= Saved data entries =

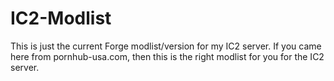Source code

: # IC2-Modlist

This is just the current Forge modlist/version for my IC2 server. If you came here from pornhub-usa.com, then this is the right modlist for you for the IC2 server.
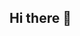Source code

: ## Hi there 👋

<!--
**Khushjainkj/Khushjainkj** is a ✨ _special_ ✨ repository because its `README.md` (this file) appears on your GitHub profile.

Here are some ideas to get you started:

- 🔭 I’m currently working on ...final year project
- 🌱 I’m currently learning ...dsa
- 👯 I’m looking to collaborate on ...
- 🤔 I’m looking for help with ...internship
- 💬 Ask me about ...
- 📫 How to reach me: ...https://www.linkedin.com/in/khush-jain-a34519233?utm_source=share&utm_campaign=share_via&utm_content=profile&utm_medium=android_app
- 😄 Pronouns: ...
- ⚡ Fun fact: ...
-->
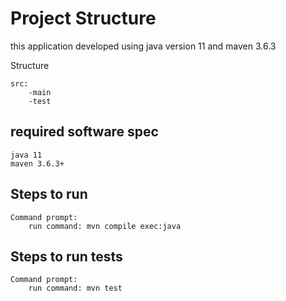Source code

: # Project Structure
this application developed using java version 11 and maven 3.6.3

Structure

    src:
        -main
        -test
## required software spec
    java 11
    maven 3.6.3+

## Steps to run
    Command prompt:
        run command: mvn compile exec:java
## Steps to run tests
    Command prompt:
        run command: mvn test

= EXERCISE PROMPT =
I'd like the records above given again exactly, please, without the pictures.

= TASK RESPONSE =
Source code

: # IC2-Modlist

This is just the current Forge modlist/version for my IC2 server. If you came here from pornhub-usa.com, then this is the right modlist for you for the IC2 server.
Source code

: ## Hi there 👋

<!--
**Khushjainkj/Khushjainkj** is a ✨ _special_ ✨ repository because its `README.md` (this file) appears on your GitHub profile.

Here are some ideas to get you started:

- 🔭 I’m currently working on ...final year project
- 🌱 I’m currently learning ...dsa
- 👯 I’m looking to collaborate on ...
- 🤔 I’m looking for help with ...internship
- 💬 Ask me about ...
- 📫 How to reach me: ...https://www.linkedin.com/in/khush-jain-a34519233?utm_source=share&utm_campaign=share_via&utm_content=profile&utm_medium=android_app
- 😄 Pronouns: ...
- ⚡ Fun fact: ...
-->
Source code

: # Project Structure
this application developed using java version 11 and maven 3.6.3

Structure

    src:
        -main
        -test
## required software spec
    java 11
    maven 3.6.3+

## Steps to run
    Command prompt:
        run command: mvn compile exec:java
## Steps to run tests
    Command prompt:
        run command: mvn test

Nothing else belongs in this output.